Leave the pictures out and reproduce all the entries word for word.
** Exercise materials follows **
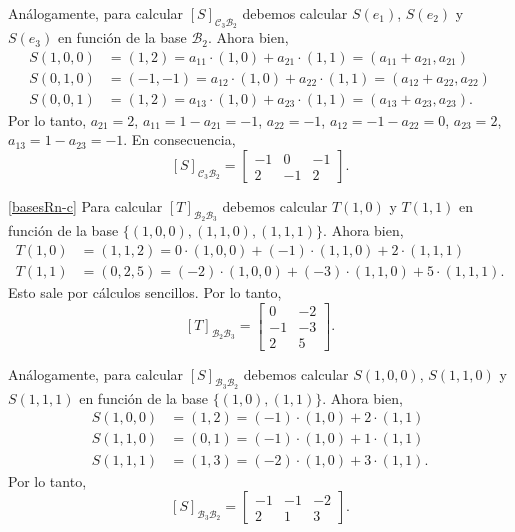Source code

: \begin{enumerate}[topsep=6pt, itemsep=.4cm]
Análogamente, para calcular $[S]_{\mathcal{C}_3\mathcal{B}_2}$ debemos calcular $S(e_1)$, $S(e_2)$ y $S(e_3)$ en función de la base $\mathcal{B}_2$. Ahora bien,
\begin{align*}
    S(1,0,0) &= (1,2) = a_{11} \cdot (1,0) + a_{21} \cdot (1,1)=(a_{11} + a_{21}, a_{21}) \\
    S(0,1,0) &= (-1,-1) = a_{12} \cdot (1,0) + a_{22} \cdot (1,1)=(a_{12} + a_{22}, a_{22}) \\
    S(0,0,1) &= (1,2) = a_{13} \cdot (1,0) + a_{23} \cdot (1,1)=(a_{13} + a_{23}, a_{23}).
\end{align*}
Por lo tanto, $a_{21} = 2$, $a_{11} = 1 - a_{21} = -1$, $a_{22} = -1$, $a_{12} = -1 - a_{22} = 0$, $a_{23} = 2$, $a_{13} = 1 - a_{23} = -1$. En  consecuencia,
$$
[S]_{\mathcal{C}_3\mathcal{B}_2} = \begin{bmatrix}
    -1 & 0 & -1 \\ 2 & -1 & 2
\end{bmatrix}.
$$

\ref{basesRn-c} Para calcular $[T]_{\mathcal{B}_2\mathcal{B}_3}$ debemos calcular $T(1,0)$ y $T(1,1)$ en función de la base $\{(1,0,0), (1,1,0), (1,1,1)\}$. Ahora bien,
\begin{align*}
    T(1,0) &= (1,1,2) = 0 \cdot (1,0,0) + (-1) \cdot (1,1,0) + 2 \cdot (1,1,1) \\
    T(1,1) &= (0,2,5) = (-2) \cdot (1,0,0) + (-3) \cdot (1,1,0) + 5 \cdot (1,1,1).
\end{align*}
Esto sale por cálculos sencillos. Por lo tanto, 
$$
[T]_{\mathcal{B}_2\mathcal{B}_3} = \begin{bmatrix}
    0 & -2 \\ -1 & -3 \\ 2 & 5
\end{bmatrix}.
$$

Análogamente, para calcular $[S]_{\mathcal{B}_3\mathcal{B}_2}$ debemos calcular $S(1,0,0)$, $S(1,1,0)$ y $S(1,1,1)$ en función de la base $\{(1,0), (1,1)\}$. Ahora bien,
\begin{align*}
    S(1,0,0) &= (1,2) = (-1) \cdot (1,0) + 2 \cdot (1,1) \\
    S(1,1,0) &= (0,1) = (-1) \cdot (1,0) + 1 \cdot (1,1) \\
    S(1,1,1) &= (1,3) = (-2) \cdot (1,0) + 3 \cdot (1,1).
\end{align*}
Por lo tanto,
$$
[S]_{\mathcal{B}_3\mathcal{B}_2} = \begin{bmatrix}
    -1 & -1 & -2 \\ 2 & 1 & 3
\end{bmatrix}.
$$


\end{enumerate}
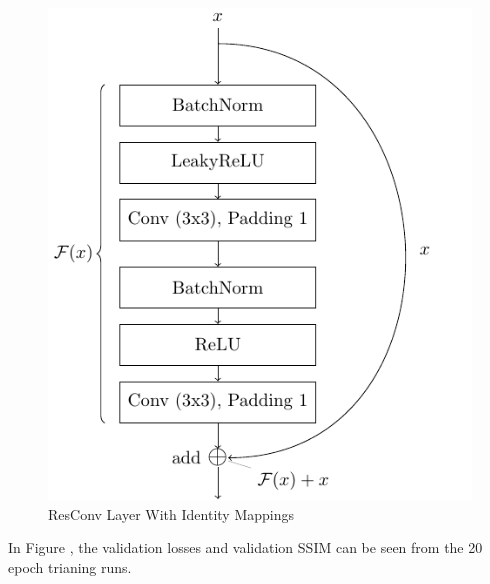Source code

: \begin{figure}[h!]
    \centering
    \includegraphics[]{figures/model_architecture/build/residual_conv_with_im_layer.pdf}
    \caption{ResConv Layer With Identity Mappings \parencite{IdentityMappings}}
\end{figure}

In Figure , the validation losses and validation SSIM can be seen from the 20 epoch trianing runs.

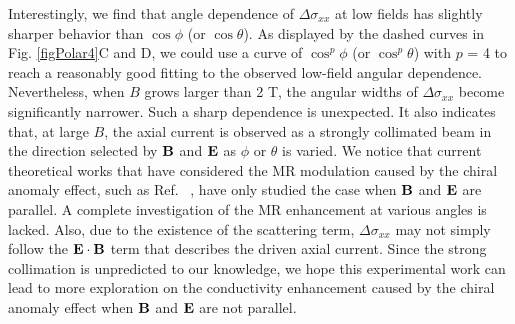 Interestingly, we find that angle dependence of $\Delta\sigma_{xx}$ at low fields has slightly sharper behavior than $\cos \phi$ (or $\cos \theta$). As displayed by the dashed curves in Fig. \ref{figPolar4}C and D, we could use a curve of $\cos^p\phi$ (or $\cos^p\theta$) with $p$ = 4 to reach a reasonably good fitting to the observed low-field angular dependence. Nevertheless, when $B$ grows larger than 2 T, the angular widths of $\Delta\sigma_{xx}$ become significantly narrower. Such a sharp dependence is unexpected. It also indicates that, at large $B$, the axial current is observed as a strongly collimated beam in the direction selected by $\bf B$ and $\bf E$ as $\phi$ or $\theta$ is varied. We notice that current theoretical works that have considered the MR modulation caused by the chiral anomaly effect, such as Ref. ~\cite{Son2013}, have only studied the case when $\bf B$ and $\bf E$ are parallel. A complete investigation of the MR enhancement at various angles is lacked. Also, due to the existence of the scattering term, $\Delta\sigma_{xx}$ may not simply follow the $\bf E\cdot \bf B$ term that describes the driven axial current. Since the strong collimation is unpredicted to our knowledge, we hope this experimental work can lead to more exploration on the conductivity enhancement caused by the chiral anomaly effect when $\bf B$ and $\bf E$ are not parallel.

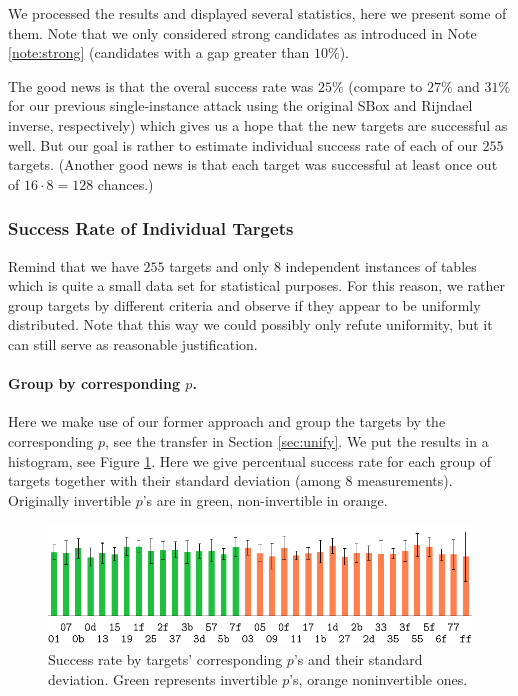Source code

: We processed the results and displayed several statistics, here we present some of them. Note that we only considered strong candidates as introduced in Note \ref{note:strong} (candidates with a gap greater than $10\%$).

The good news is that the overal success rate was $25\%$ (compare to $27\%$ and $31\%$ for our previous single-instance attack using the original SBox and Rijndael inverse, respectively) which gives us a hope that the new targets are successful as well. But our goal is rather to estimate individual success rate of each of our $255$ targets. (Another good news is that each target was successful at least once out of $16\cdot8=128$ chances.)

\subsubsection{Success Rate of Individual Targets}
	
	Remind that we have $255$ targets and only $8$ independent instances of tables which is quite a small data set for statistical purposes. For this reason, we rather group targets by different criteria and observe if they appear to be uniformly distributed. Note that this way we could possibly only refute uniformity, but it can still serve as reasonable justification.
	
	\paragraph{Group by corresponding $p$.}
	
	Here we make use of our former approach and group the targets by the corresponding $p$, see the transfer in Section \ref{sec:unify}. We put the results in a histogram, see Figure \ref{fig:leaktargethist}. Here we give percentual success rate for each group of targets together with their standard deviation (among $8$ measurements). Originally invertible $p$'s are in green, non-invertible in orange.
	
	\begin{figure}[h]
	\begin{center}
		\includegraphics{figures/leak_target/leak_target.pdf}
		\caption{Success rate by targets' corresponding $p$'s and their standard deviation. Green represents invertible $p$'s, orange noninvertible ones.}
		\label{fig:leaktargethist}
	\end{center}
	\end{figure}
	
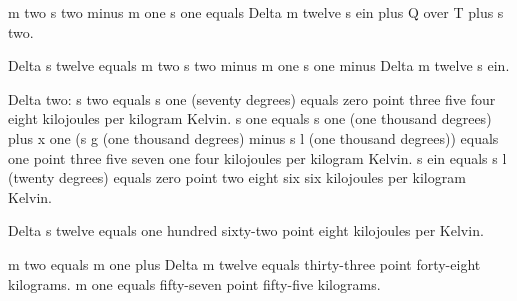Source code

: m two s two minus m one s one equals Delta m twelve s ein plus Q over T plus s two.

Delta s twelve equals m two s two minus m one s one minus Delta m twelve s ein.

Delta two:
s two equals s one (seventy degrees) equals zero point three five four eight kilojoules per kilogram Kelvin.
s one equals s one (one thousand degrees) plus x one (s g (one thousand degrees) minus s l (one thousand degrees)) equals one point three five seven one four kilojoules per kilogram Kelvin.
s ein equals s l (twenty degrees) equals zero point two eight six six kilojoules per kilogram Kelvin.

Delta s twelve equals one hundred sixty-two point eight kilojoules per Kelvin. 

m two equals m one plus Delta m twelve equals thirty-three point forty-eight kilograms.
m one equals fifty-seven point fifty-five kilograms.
** End of Exercise materials **
• _Final answer_
Source code

: \begin{enumerate}[topsep=6pt, itemsep=.4cm]
Análogamente, para calcular $[S]_{\mathcal{C}_3\mathcal{B}_2}$ debemos calcular $S(e_1)$, $S(e_2)$ y $S(e_3)$ en función de la base $\mathcal{B}_2$. Ahora bien,
\begin{align*}
    S(1,0,0) &= (1,2) = a_{11} \cdot (1,0) + a_{21} \cdot (1,1)=(a_{11} + a_{21}, a_{21}) \\
    S(0,1,0) &= (-1,-1) = a_{12} \cdot (1,0) + a_{22} \cdot (1,1)=(a_{12} + a_{22}, a_{22}) \\
    S(0,0,1) &= (1,2) = a_{13} \cdot (1,0) + a_{23} \cdot (1,1)=(a_{13} + a_{23}, a_{23}).
\end{align*}
Por lo tanto, $a_{21} = 2$, $a_{11} = 1 - a_{21} = -1$, $a_{22} = -1$, $a_{12} = -1 - a_{22} = 0$, $a_{23} = 2$, $a_{13} = 1 - a_{23} = -1$. En  consecuencia,
$$
[S]_{\mathcal{C}_3\mathcal{B}_2} = \begin{bmatrix}
    -1 & 0 & -1 \\ 2 & -1 & 2
\end{bmatrix}.
$$

\ref{basesRn-c} Para calcular $[T]_{\mathcal{B}_2\mathcal{B}_3}$ debemos calcular $T(1,0)$ y $T(1,1)$ en función de la base $\{(1,0,0), (1,1,0), (1,1,1)\}$. Ahora bien,
\begin{align*}
    T(1,0) &= (1,1,2) = 0 \cdot (1,0,0) + (-1) \cdot (1,1,0) + 2 \cdot (1,1,1) \\
    T(1,1) &= (0,2,5) = (-2) \cdot (1,0,0) + (-3) \cdot (1,1,0) + 5 \cdot (1,1,1).
\end{align*}
Esto sale por cálculos sencillos. Por lo tanto, 
$$
[T]_{\mathcal{B}_2\mathcal{B}_3} = \begin{bmatrix}
    0 & -2 \\ -1 & -3 \\ 2 & 5
\end{bmatrix}.
$$

Análogamente, para calcular $[S]_{\mathcal{B}_3\mathcal{B}_2}$ debemos calcular $S(1,0,0)$, $S(1,1,0)$ y $S(1,1,1)$ en función de la base $\{(1,0), (1,1)\}$. Ahora bien,
\begin{align*}
    S(1,0,0) &= (1,2) = (-1) \cdot (1,0) + 2 \cdot (1,1) \\
    S(1,1,0) &= (0,1) = (-1) \cdot (1,0) + 1 \cdot (1,1) \\
    S(1,1,1) &= (1,3) = (-2) \cdot (1,0) + 3 \cdot (1,1).
\end{align*}
Por lo tanto,
$$
[S]_{\mathcal{B}_3\mathcal{B}_2} = \begin{bmatrix}
    -1 & -1 & -2 \\ 2 & 1 & 3
\end{bmatrix}.
$$


\end{enumerate}
Source code

: \begin{figure}[h!]
    \centering
    \includegraphics[]{figures/model_architecture/build/residual_conv_with_im_layer.pdf}
    \caption{ResConv Layer With Identity Mappings \parencite{IdentityMappings}}
\end{figure}

In Figure , the validation losses and validation SSIM can be seen from the 20 epoch trianing runs.

 Interestingly, we find that angle dependence of $\Delta\sigma_{xx}$ at low fields has slightly sharper behavior than $\cos \phi$ (or $\cos \theta$). As displayed by the dashed curves in Fig. \ref{figPolar4}C and D, we could use a curve of $\cos^p\phi$ (or $\cos^p\theta$) with $p$ = 4 to reach a reasonably good fitting to the observed low-field angular dependence. Nevertheless, when $B$ grows larger than 2 T, the angular widths of $\Delta\sigma_{xx}$ become significantly narrower. Such a sharp dependence is unexpected. It also indicates that, at large $B$, the axial current is observed as a strongly collimated beam in the direction selected by $\bf B$ and $\bf E$ as $\phi$ or $\theta$ is varied. We notice that current theoretical works that have considered the MR modulation caused by the chiral anomaly effect, such as Ref. ~\cite{Son2013}, have only studied the case when $\bf B$ and $\bf E$ are parallel. A complete investigation of the MR enhancement at various angles is lacked. Also, due to the existence of the scattering term, $\Delta\sigma_{xx}$ may not simply follow the $\bf E\cdot \bf B$ term that describes the driven axial current. Since the strong collimation is unpredicted to our knowledge, we hope this experimental work can lead to more exploration on the conductivity enhancement caused by the chiral anomaly effect when $\bf B$ and $\bf E$ are not parallel.

Source code

: We processed the results and displayed several statistics, here we present some of them. Note that we only considered strong candidates as introduced in Note \ref{note:strong} (candidates with a gap greater than $10\%$).

The good news is that the overal success rate was $25\%$ (compare to $27\%$ and $31\%$ for our previous single-instance attack using the original SBox and Rijndael inverse, respectively) which gives us a hope that the new targets are successful as well. But our goal is rather to estimate individual success rate of each of our $255$ targets. (Another good news is that each target was successful at least once out of $16\cdot8=128$ chances.)

\subsubsection{Success Rate of Individual Targets}
	
	Remind that we have $255$ targets and only $8$ independent instances of tables which is quite a small data set for statistical purposes. For this reason, we rather group targets by different criteria and observe if they appear to be uniformly distributed. Note that this way we could possibly only refute uniformity, but it can still serve as reasonable justification.
	
	\paragraph{Group by corresponding $p$.}
	
	Here we make use of our former approach and group the targets by the corresponding $p$, see the transfer in Section \ref{sec:unify}. We put the results in a histogram, see Figure \ref{fig:leaktargethist}. Here we give percentual success rate for each group of targets together with their standard deviation (among $8$ measurements). Originally invertible $p$'s are in green, non-invertible in orange.
	
	\begin{figure}[h]
	\begin{center}
		\includegraphics{figures/leak_target/leak_target.pdf}
		\caption{Success rate by targets' corresponding $p$'s and their standard deviation. Green represents invertible $p$'s, orange noninvertible ones.}
		\label{fig:leaktargethist}
	\end{center}
	\end{figure}
	
Source code

: m two s two minus m one s one equals Delta m twelve s ein plus Q over T plus s two.

Delta s twelve equals m two s two minus m one s one minus Delta m twelve s ein.

Delta two:
s two equals s one (seventy degrees) equals zero point three five four eight kilojoules per kilogram Kelvin.
s one equals s one (one thousand degrees) plus x one (s g (one thousand degrees) minus s l (one thousand degrees)) equals one point three five seven one four kilojoules per kilogram Kelvin.
s ein equals s l (twenty degrees) equals zero point two eight six six kilojoules per kilogram Kelvin.

Delta s twelve equals one hundred sixty-two point eight kilojoules per Kelvin. 

m two equals m one plus Delta m twelve equals thirty-three point forty-eight kilograms.
m one equals fifty-seven point fifty-five kilograms.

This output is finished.